• ASSIGNED TASK
Line by line, restate the material word for word, omitting any image.

• EXERCISE DATA
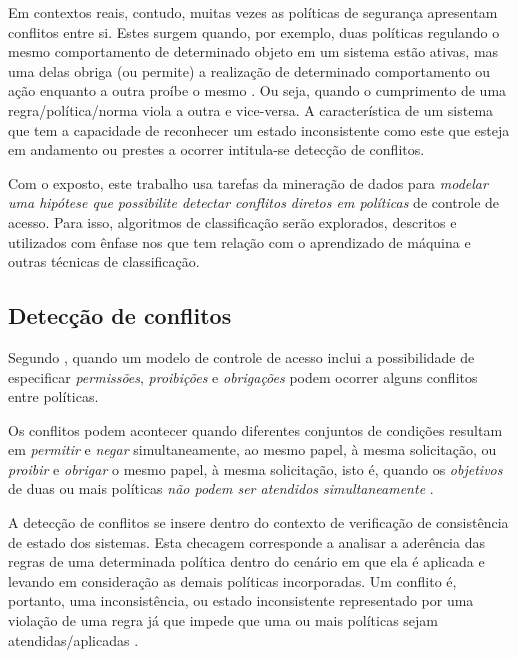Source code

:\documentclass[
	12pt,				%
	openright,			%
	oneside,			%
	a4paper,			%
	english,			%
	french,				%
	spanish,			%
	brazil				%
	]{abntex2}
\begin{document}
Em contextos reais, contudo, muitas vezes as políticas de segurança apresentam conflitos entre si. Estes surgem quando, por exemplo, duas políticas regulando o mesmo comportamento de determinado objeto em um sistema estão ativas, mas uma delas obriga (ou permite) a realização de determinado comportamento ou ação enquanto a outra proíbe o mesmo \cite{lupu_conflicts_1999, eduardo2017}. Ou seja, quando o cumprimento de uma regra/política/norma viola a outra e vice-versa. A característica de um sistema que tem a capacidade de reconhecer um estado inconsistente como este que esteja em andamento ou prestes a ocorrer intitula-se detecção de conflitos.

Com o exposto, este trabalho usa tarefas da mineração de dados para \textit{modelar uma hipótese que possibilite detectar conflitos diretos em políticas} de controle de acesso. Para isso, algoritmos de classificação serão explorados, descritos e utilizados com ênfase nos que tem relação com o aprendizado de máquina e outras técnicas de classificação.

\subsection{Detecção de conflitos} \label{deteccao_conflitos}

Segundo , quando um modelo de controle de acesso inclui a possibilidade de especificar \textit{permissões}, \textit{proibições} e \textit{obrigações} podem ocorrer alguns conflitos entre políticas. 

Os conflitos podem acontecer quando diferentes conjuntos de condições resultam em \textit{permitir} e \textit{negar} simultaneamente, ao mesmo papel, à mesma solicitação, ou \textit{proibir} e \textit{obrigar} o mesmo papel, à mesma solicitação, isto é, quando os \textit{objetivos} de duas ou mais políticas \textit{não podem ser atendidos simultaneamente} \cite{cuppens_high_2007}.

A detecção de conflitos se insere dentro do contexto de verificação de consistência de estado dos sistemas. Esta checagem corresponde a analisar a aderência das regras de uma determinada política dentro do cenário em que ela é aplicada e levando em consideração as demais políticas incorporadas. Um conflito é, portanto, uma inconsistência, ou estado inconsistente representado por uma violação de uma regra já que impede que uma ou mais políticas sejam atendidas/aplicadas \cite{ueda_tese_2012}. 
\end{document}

• SOLUTION TO THE EXERCISE
Source code

:\documentclass[
	12pt,				%
	openright,			%
	oneside,			%
	a4paper,			%
	english,			%
	french,				%
	spanish,			%
	brazil				%
	]{abntex2}
\begin{document}
Em contextos reais, contudo, muitas vezes as políticas de segurança apresentam conflitos entre si. Estes surgem quando, por exemplo, duas políticas regulando o mesmo comportamento de determinado objeto em um sistema estão ativas, mas uma delas obriga (ou permite) a realização de determinado comportamento ou ação enquanto a outra proíbe o mesmo \cite{lupu_conflicts_1999, eduardo2017}. Ou seja, quando o cumprimento de uma regra/política/norma viola a outra e vice-versa. A característica de um sistema que tem a capacidade de reconhecer um estado inconsistente como este que esteja em andamento ou prestes a ocorrer intitula-se detecção de conflitos.

Com o exposto, este trabalho usa tarefas da mineração de dados para \textit{modelar uma hipótese que possibilite detectar conflitos diretos em políticas} de controle de acesso. Para isso, algoritmos de classificação serão explorados, descritos e utilizados com ênfase nos que tem relação com o aprendizado de máquina e outras técnicas de classificação.

\subsection{Detecção de conflitos} \label{deteccao_conflitos}

Segundo , quando um modelo de controle de acesso inclui a possibilidade de especificar \textit{permissões}, \textit{proibições} e \textit{obrigações} podem ocorrer alguns conflitos entre políticas. 

Os conflitos podem acontecer quando diferentes conjuntos de condições resultam em \textit{permitir} e \textit{negar} simultaneamente, ao mesmo papel, à mesma solicitação, ou \textit{proibir} e \textit{obrigar} o mesmo papel, à mesma solicitação, isto é, quando os \textit{objetivos} de duas ou mais políticas \textit{não podem ser atendidos simultaneamente} \cite{cuppens_high_2007}.

A detecção de conflitos se insere dentro do contexto de verificação de consistência de estado dos sistemas. Esta checagem corresponde a analisar a aderência das regras de uma determinada política dentro do cenário em que ela é aplicada e levando em consideração as demais políticas incorporadas. Um conflito é, portanto, uma inconsistência, ou estado inconsistente representado por uma violação de uma regra já que impede que uma ou mais políticas sejam atendidas/aplicadas \cite{ueda_tese_2012}. 
\end{document}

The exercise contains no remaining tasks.